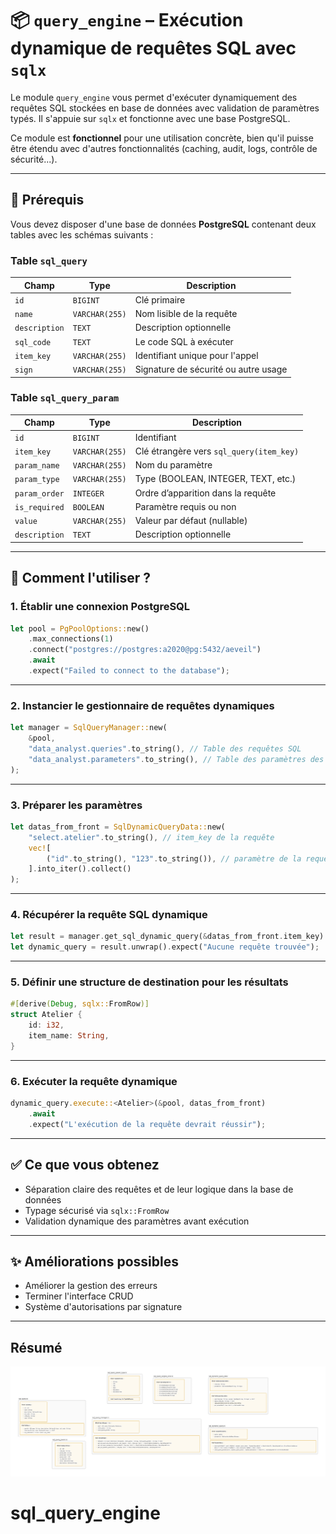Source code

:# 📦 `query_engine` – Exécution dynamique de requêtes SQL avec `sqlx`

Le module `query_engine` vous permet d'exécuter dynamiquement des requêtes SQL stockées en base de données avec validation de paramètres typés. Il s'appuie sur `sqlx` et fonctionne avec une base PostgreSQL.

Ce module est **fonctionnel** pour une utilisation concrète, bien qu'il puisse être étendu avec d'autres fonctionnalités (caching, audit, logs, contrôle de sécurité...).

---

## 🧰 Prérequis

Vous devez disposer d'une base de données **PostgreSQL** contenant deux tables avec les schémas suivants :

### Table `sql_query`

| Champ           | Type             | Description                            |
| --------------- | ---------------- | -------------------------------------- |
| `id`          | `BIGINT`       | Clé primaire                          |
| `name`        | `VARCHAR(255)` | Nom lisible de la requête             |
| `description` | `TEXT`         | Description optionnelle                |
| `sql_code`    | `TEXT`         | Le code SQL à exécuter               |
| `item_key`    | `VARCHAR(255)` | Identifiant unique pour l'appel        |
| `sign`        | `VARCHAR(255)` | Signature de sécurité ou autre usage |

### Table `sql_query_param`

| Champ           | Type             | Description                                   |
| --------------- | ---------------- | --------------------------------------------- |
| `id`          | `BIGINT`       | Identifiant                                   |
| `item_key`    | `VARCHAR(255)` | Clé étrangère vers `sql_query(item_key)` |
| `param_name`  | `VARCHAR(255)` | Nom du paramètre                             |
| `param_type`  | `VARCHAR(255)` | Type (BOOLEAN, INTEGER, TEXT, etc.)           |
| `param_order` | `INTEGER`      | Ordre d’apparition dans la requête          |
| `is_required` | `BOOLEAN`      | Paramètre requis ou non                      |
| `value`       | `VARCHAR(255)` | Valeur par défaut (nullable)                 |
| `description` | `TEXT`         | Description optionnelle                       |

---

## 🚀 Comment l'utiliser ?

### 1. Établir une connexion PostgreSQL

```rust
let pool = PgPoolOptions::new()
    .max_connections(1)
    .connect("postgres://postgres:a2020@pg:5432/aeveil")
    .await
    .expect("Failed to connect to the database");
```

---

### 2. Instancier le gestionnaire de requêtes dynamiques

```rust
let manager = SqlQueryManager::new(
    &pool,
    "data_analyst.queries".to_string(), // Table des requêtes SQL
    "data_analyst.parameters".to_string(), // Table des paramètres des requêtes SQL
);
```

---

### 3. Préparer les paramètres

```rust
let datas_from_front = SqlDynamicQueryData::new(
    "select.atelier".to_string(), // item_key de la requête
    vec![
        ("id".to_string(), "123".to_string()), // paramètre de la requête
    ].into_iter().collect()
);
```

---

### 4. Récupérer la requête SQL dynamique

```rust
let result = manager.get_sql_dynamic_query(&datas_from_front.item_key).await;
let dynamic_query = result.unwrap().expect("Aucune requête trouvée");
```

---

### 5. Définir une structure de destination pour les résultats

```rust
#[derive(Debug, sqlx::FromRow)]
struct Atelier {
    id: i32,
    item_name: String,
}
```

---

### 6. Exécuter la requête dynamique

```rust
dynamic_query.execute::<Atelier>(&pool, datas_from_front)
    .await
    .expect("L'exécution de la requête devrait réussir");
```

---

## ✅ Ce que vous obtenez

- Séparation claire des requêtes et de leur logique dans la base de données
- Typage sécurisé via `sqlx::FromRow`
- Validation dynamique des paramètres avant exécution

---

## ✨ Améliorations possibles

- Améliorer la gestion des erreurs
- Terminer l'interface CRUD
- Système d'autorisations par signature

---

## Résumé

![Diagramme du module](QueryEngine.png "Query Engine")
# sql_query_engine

______

## YOUR GOAL:
Using the data above, return each line that includes the word "result".

## PROBLEM SOLUTION:
let result = manager.get_sql_dynamic_query(&datas_from_front.item_key).await;
let dynamic_query = result.unwrap().expect("Aucune requête trouvée");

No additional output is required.